Assignment: Beginning with the line that contains "items are completed", transcribe every line through the end of the entries exactly as written, and reproduce nothing else.

── Supplied records

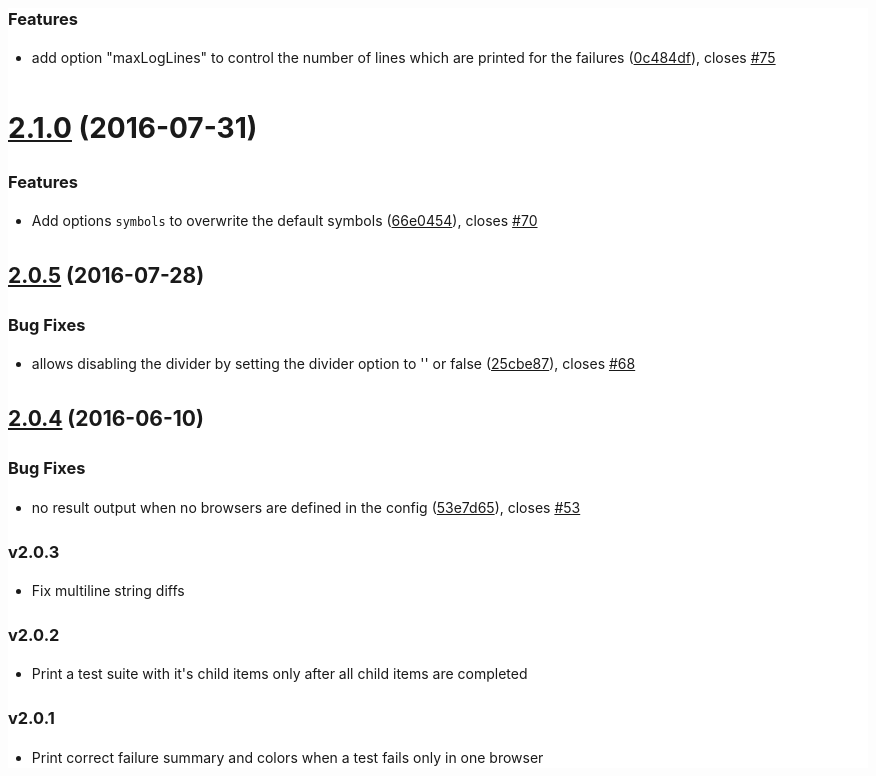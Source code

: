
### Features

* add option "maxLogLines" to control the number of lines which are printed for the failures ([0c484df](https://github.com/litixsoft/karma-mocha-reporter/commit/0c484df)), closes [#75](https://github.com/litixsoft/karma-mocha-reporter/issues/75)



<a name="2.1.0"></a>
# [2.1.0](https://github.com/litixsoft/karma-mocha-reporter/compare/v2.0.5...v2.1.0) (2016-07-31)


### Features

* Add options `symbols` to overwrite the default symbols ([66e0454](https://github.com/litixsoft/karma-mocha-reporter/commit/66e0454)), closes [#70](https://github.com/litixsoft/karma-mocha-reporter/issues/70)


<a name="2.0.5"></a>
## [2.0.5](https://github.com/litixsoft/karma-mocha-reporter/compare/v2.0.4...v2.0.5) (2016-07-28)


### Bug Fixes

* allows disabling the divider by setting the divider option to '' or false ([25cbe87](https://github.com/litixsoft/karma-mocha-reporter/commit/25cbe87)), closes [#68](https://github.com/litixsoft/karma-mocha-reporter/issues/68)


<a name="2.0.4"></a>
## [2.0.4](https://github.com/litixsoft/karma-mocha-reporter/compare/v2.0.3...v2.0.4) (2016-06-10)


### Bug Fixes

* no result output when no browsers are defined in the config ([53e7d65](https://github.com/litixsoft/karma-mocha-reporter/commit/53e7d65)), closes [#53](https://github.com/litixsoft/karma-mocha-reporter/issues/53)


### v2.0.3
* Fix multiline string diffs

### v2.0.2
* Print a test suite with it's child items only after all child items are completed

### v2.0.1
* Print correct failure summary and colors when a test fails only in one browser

────

Answer space:
* Print a test suite with it's child items only after all child items are completed

### v2.0.1
* Print correct failure summary and colors when a test fails only in one browser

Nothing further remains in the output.